The more politically radical Sea Shepherd is far less diplomatic. Its leadership forcefully argues that Simon had made it clear to their organization that his eponymous ship's continued maintenance, operation and even replacement would be backed by the estate in the form of a bequest. Says Watson: "Sam would not have turned his back on his ship."
The trust promises that Simon's eponymous charitable-giving foundation, activated after his death, will eventually "direct a substantial amount to organizations that protect and save animals from cruelty and mistreatment, along with other causes." For now, Miller "is still sorting things out, as required by her legal and ethical obligations," says Hiltzik. Estate planning experts say that it's not uncommon for trustees to leave charitable donations to the end of a lengthy unwinding-of-finances process during which they prioritize the IRS and creditors. (The federal estate tax return, for instance, is due nine months after the date of death — in Simon's case, Dec. 8.) Still, those same experts agree that with an estate as large as Simon's, trustees typically would exercise discretion to bridge key extant altruistic commitments in the interim if they wished. "They do have the executive power," says Berger.

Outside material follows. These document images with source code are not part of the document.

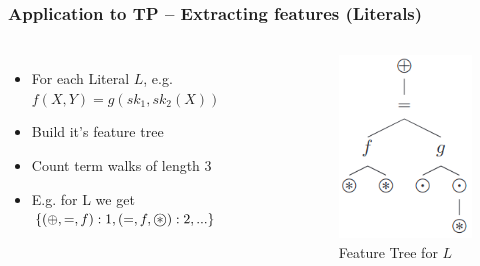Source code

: \documentclass{beamer}
\newcommand\oast{\stackMath\mathbin{\stackinset{c}{0ex}{c}{0ex}{\ast}{\bigcirc}}}
\begin{document}
\begin{frame}
    \frametitle{Application to TP -- Extracting features (Literals)}
    \begin{columns}
    \begin{itemize}
        \item For each Literal $L$, e.g. $f(X, Y) = g(sk_1, sk_2(X))$
        \item Build it's feature tree
        \item Count term walks of length 3
        \item E.g. for L we get {\small$\{(\oplus, =, f): 1, (=, f, \oast):2, ...\}$}
    \end{itemize}
    \begin{figure}
    \includegraphics[width=\textwidth]{AST.png}
    \caption{Feature Tree for $L$}
    \end{figure}
    \end{columns}

\end{frame}
\end{document}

Not that it much matters. After all, explains USC law professor Edward J. McCaffery, another estate planning specialist, "charities are reluctant to sue in any case because they don't want to scare off donors or spend the money on attorneys."
Regardless, Simon's oldest friends contend he'd be astonished by what's gone on since his death. "I know that he was completely committed to those charities, talked about them to me frequently and can't imagine that he wouldn't want his support to be ongoing," says TV writer Heide Perlman (Cheers, Frasier), who knew him for more than three decades. Adds Markoe of Columbo's care: "Sam would be humiliated and enraged," going on to say that "at the very least, Sam would have expected Columbo's care to be the same as it was when he was alive. He was thrilled when Tyson said he would take Columbo — thrilled and relieved. He would never have agreed to cut off funds for his own f—ing dog!"
In life, Simon's desire was clear: "I just wanted to have some days where I get to see animals walk in grass for the first time," he told THR in 2013 while getting by on Ativan, used to treat depression, anxiety and insomnia. In death, his voice is harder to hear, complicating or at least delaying what he expected to be a proud legacy.
For now, Miller is busy overseeing the sale of the Pacific Palisades property, listed for $18 million (the two-home parcel includes Richard Neutra's 1948 Bailey House, part of the vaunted Case Study program), and off-loading much of his art collection and Simpsons memorabilia in a series of Sotheby's auctions beginning Oct. 2. That includes a famous Thomas Hart Benton painting of his 11-year-old son T.P. and dog Jake from 1938, which serves as the emblem for Simon's foundation and has an estimated sale value of $1.5 million to $2.5 million. In 1946, Benton penned an obituary for the dog in The Kansas City Times. "No one who saw the meeting of the boy and dog could ever forget it," he wrote. "They forgot their own emotions in this more intense one of a devoted animal. His yaps of joy sailed up ... and came back to pierce your heart."
Back in Encino, the Kilmers are facing down what comes after the parting of the dying man and his aging best friend. "I'm committed to this dog; Sam would be pissed at me if I didn't fight for him," says Tyson, his voice weary, reaching out to stroke Columbo's back. "But the older he will get, the harder his joints will hurt him, the grumpier he'll be." He looks down at Columbo, curled in repose once again, with love and dread: "This is a forever deal."